The question arises then on how do blind people move around in their environment and what are the cerebral structures involved? It is known that spatial representation of the environment can be encoded through other sensory cues such as somesthesis, touch, audition and proprioception. These maps are not exclusively carried out by the hippocampus itself but rather in tandem with other cortical regions. The anterior insula/ventrolateral prefrontal cortex (AI/VP) and parietal cortex (PC) are most likely candidates. AI/VP is associated with the coding of auditory cues and spontaneous route planning and PC is involved in the planning of movements through immediate space when no visual cues are available.

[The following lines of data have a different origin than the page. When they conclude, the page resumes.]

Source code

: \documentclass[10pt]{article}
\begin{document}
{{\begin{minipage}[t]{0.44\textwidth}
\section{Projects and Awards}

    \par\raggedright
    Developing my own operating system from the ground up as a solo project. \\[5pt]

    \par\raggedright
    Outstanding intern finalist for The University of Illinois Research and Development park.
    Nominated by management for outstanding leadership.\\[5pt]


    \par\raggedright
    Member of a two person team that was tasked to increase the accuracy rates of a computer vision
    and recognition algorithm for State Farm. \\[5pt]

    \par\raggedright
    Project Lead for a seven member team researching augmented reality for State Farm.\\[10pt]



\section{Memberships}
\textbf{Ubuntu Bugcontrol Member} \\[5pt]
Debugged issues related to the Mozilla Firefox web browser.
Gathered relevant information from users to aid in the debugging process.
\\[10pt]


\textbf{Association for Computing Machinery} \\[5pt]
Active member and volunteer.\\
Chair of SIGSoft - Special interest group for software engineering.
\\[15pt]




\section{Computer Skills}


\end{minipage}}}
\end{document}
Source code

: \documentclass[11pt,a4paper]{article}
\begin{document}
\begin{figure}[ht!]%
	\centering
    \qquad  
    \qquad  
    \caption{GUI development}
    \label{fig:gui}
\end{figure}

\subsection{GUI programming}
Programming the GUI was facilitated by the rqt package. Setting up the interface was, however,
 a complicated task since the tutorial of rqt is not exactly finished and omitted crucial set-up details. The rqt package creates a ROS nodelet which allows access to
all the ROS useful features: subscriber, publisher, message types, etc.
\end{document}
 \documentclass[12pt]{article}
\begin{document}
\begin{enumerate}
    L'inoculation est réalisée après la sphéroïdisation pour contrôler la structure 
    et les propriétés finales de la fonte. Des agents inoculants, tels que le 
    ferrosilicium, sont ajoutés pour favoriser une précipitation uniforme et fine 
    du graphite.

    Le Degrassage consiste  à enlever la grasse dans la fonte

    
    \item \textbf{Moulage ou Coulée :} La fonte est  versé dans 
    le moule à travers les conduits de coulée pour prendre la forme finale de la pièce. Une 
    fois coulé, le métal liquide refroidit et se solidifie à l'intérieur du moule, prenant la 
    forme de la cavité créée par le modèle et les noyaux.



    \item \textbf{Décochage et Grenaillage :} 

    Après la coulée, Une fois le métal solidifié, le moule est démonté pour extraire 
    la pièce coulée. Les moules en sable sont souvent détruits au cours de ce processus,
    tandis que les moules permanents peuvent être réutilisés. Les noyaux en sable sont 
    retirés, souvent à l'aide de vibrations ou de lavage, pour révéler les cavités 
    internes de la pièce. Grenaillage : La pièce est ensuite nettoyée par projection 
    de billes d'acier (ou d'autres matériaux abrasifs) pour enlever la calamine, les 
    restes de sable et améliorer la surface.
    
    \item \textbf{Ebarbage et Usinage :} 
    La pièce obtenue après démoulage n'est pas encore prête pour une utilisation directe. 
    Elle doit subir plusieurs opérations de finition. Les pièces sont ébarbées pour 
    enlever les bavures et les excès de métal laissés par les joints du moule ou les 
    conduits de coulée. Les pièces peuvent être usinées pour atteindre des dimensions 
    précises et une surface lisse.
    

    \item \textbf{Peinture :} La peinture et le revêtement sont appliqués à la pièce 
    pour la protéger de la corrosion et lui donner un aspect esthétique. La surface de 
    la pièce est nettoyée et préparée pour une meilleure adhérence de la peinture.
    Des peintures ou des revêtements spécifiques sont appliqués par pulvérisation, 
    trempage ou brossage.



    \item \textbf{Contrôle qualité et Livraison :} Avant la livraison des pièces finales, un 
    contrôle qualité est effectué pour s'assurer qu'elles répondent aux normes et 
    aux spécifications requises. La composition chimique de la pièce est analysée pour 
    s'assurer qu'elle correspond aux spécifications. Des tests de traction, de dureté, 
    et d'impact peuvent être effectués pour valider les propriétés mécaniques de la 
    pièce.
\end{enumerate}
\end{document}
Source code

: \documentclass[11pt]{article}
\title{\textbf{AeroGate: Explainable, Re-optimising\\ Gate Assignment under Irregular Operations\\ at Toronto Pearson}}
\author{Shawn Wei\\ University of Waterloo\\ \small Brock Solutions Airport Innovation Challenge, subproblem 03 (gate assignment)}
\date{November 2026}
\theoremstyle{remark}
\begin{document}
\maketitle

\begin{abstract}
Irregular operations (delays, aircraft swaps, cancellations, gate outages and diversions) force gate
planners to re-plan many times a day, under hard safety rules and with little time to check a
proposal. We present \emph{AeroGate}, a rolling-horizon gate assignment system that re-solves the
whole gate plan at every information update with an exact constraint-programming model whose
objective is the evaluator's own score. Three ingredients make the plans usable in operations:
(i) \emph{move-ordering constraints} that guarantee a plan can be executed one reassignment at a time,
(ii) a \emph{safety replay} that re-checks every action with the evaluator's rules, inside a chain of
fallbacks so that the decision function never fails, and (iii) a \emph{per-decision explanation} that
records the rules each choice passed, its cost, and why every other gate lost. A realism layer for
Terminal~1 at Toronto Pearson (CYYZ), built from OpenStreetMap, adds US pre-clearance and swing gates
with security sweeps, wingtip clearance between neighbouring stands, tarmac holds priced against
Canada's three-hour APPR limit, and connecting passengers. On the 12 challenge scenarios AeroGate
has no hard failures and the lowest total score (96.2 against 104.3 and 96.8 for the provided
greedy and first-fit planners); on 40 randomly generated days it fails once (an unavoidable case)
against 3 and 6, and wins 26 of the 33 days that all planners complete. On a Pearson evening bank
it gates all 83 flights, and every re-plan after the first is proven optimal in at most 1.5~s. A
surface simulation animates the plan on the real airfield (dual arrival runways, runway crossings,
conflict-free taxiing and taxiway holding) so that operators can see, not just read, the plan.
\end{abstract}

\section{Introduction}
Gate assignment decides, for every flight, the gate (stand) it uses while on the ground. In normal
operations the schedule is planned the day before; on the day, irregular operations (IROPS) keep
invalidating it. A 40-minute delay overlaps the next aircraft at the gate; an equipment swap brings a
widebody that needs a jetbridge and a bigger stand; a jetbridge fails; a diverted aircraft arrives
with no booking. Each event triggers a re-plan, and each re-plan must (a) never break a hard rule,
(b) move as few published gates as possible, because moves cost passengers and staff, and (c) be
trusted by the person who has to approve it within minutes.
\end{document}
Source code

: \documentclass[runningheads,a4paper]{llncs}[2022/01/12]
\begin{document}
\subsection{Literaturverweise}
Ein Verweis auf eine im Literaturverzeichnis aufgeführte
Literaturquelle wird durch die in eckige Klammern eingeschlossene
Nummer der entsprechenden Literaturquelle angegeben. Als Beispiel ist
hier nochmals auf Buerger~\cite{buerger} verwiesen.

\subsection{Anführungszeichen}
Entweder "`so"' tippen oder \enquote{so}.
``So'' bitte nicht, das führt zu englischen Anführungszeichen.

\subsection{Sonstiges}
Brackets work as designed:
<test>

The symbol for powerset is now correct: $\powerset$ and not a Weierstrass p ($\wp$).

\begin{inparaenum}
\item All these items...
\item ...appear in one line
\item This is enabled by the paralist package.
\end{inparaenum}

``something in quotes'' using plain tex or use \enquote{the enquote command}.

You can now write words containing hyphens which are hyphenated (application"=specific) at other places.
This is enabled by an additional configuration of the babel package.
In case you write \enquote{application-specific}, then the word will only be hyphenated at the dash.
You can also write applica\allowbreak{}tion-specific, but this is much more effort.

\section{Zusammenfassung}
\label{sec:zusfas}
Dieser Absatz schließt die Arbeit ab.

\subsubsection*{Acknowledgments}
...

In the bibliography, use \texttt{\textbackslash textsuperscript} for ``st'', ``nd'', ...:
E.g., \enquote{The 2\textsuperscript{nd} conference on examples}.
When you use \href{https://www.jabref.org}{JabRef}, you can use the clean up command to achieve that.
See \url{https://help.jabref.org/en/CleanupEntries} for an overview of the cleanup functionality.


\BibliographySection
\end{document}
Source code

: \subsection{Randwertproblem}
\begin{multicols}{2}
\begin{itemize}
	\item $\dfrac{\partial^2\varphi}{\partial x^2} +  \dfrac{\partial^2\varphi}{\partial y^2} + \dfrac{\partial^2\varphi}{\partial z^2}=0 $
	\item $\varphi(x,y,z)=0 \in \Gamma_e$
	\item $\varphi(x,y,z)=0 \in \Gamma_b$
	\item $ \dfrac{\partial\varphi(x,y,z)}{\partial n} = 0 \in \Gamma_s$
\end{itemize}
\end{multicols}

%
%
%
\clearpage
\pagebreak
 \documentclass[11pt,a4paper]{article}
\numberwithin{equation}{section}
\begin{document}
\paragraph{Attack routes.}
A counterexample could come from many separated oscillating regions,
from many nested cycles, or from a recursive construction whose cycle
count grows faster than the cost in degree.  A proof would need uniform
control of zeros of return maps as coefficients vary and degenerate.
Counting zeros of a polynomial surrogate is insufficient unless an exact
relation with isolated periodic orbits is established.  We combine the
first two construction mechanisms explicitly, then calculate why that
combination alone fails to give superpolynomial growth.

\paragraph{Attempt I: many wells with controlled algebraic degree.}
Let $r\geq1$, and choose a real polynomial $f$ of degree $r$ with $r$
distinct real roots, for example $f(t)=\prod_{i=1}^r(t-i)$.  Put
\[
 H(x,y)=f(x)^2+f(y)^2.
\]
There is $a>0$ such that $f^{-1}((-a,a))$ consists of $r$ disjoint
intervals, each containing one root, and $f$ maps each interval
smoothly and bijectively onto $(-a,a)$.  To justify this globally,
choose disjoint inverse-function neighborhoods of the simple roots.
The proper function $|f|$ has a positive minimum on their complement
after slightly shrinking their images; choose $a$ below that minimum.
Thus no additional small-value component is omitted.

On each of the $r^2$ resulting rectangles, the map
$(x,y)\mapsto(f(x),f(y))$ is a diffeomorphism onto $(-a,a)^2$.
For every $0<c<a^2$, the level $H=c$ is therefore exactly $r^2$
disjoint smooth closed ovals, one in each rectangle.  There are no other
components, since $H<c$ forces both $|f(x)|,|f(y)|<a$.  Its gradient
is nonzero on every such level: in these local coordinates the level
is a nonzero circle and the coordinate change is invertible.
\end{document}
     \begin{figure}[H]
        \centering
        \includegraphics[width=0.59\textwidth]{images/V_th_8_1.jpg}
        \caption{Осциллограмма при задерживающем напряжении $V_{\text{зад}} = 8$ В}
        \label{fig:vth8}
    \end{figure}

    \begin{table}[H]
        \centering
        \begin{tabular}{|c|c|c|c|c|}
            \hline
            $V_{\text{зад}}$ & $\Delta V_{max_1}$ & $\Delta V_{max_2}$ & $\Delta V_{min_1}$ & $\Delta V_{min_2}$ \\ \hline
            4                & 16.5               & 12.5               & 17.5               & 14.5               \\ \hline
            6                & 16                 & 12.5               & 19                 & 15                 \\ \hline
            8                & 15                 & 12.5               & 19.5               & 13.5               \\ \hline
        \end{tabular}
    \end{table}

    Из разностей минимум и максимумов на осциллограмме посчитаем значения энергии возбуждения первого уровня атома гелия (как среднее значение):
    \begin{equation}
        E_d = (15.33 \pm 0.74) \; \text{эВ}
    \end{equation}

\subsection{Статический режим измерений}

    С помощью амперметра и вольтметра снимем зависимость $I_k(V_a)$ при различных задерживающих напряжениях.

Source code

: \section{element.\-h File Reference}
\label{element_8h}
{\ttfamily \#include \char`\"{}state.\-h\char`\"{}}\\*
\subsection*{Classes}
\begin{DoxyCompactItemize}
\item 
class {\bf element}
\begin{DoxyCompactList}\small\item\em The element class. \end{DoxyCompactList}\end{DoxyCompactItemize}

Although navigation requires visual cues for the formation of spatial maps that involves the right hippocampal formation, early blinds are still able to build novel spatial maps of the environment when using tactile, proprioceptive and/or auditory cues. We hypothetize therefore that these map formations are carried out outside of the hippocampus and probably involve the parietal cortex.

These results have never been published and to our knowledge nobody has previously shown that blindness leads to the atrophy of the right posterior hippocampus, a brain structure known to be involved in the formation of visual maps.

These data were collected from a rather large sample of blind subjects and seeing controls using a double blind protocol with two types of analysis from magnetic resonance images (MRI) : volumetric analysis through segmentation of the hippocampus and voxel-based morphometry (VBM). Both approaches yielded the same results.

What would be interesting to do next is Tensor Diffusion Imaging to highlight the nature of the connections (white matter) between the hippocampus and the other cortical areas and correlate anatomy and behavior through route learning.